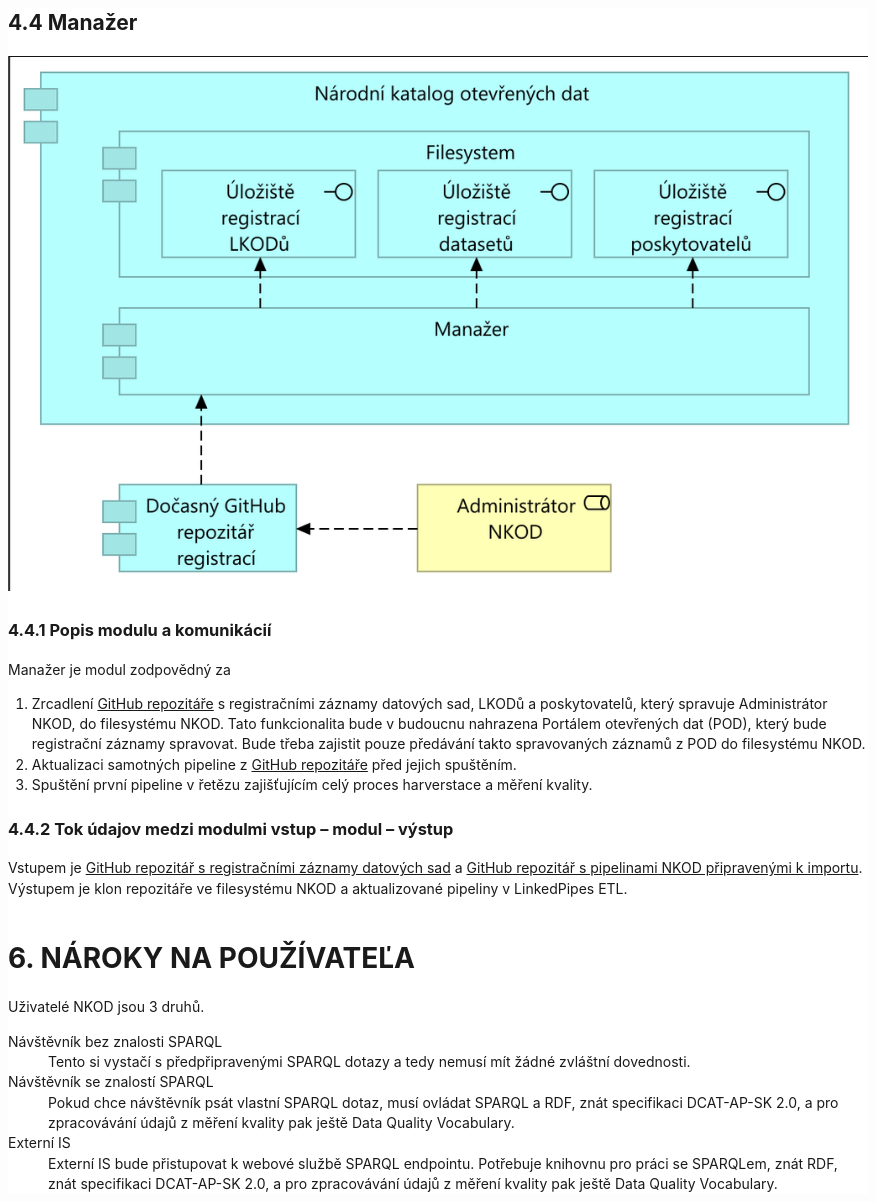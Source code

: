 ## 4.4 Manažer
![Manažer](obrázky/aplikačná%20príručka/modul%20manažer.svg)

### 4.4.1 Popis modulu a komunikácií
Manažer je modul zodpovědný za
1. Zrcadlení [GitHub repozitáře](https://github.com/datova-kancelaria/nkod-registrace) s registračními záznamy datových sad, LKODů a poskytovatelů, který spravuje Administrátor NKOD, do filesystému NKOD. Tato funkcionalita bude v budoucnu nahrazena Portálem otevřených dat (POD), který bude registrační záznamy spravovat.
Bude třeba zajistit pouze předávání takto spravovaných záznamů z POD do filesystému NKOD.
2. Aktualizaci samotných pipeline z [GitHub repozitáře](https://github.com/datova-kancelaria/nkod-pipeline) před jejich spuštěním.
3. Spuštění první pipeline v řetězu zajišťujícím celý proces harverstace a měření kvality.

### 4.4.2 Tok údajov medzi modulmi vstup – modul – výstup
Vstupem je [GitHub repozitář s registračními záznamy datových sad](https://github.com/datova-kancelaria/nkod-registrace) a [GitHub repozitář s pipelinami NKOD připravenými k importu](https://github.com/datova-kancelaria/nkod-pipeline).
Výstupem je klon repozitáře ve filesystému NKOD a aktualizované pipeliny v LinkedPipes ETL.

# 6. NÁROKY NA POUŽÍVATEĽA
Uživatelé NKOD jsou 3 druhů.
<dl>
  <dt>Návštěvník bez znalosti SPARQL</dt>
  <dd>Tento si vystačí s předpřipravenými SPARQL dotazy a tedy nemusí mít žádné zvláštní dovednosti.</dd>
  <dt>Návštěvník se znalostí SPARQL</dt>
  <dd>Pokud chce návštěvník psát vlastní SPARQL dotaz, musí ovládat SPARQL a RDF, znát specifikaci DCAT-AP-SK 2.0, a pro zpracovávání údajů z měření kvality pak ještě Data Quality Vocabulary.</dd>
  <dt>Externí IS</dt>
  <dd>Externí IS bude přistupovat k webové službě SPARQL endpointu. Potřebuje knihovnu pro práci se SPARQLem, znát RDF, znát specifikaci DCAT-AP-SK 2.0, a pro zpracovávání údajů z měření kvality pak ještě Data Quality Vocabulary.</dd>
</dl>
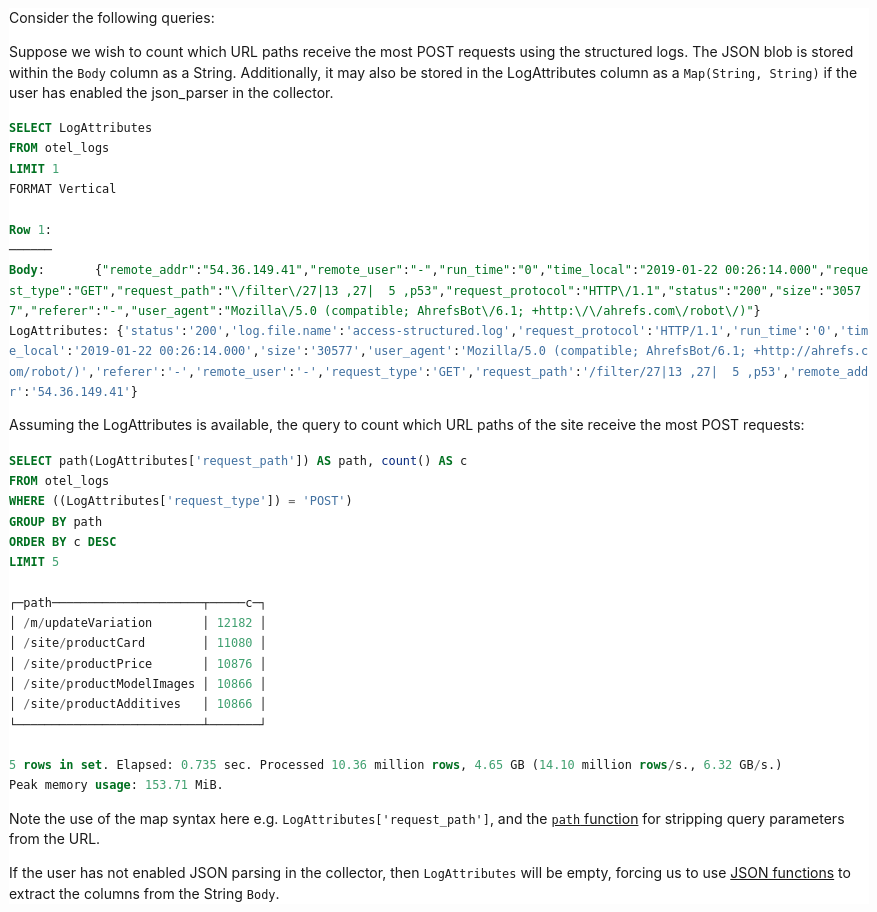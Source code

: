 Consider the following queries:

Suppose we wish to count which URL paths receive the most POST requests using the structured logs. The JSON blob is stored within the `Body` column as a String. Additionally, it may also be stored in the LogAttributes column as a `Map(String, String)` if the user has enabled the json_parser in the collector.

```sql
SELECT LogAttributes
FROM otel_logs
LIMIT 1
FORMAT Vertical

Row 1:
──────
Body:      	{"remote_addr":"54.36.149.41","remote_user":"-","run_time":"0","time_local":"2019-01-22 00:26:14.000","request_type":"GET","request_path":"\/filter\/27|13 ,27|  5 ,p53","request_protocol":"HTTP\/1.1","status":"200","size":"30577","referer":"-","user_agent":"Mozilla\/5.0 (compatible; AhrefsBot\/6.1; +http:\/\/ahrefs.com\/robot\/)"}
LogAttributes: {'status':'200','log.file.name':'access-structured.log','request_protocol':'HTTP/1.1','run_time':'0','time_local':'2019-01-22 00:26:14.000','size':'30577','user_agent':'Mozilla/5.0 (compatible; AhrefsBot/6.1; +http://ahrefs.com/robot/)','referer':'-','remote_user':'-','request_type':'GET','request_path':'/filter/27|13 ,27|  5 ,p53','remote_addr':'54.36.149.41'}
```

Assuming the LogAttributes is available, the query to count which URL paths of the site receive the most POST requests:

```sql
SELECT path(LogAttributes['request_path']) AS path, count() AS c
FROM otel_logs
WHERE ((LogAttributes['request_type']) = 'POST')
GROUP BY path
ORDER BY c DESC
LIMIT 5

┌─path─────────────────────┬─────c─┐
│ /m/updateVariation   	   │ 12182 │
│ /site/productCard    	   │ 11080 │
│ /site/productPrice   	   │ 10876 │
│ /site/productModelImages │ 10866 │
│ /site/productAdditives   │ 10866 │
└──────────────────────────┴───────┘

5 rows in set. Elapsed: 0.735 sec. Processed 10.36 million rows, 4.65 GB (14.10 million rows/s., 6.32 GB/s.)
Peak memory usage: 153.71 MiB.
```

Note the use of the map syntax here e.g. `LogAttributes['request_path']`, and the [`path` function](/en/sql-reference/functions/url-functions#path) for stripping query parameters from the URL.

If the user has not enabled JSON parsing in the collector, then `LogAttributes` will be empty, forcing us to use [JSON functions](/en/sql-reference/functions/json-functions) to extract the columns from the String `Body`.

━━━

Try it -
Set down only the line containing "Assuming the LogAttributes" and the lines after it through the end, exactly as they appear above.

Solution to this exercise -
Assuming the LogAttributes is available, the query to count which URL paths of the site receive the most POST requests:

```sql
SELECT path(LogAttributes['request_path']) AS path, count() AS c
FROM otel_logs
WHERE ((LogAttributes['request_type']) = 'POST')
GROUP BY path
ORDER BY c DESC
LIMIT 5

┌─path─────────────────────┬─────c─┐
│ /m/updateVariation   	   │ 12182 │
│ /site/productCard    	   │ 11080 │
│ /site/productPrice   	   │ 10876 │
│ /site/productModelImages │ 10866 │
│ /site/productAdditives   │ 10866 │
└──────────────────────────┴───────┘

5 rows in set. Elapsed: 0.735 sec. Processed 10.36 million rows, 4.65 GB (14.10 million rows/s., 6.32 GB/s.)
Peak memory usage: 153.71 MiB.
```

Note the use of the map syntax here e.g. `LogAttributes['request_path']`, and the [`path` function](/en/sql-reference/functions/url-functions#path) for stripping query parameters from the URL.

If the user has not enabled JSON parsing in the collector, then `LogAttributes` will be empty, forcing us to use [JSON functions](/en/sql-reference/functions/json-functions) to extract the columns from the String `Body`.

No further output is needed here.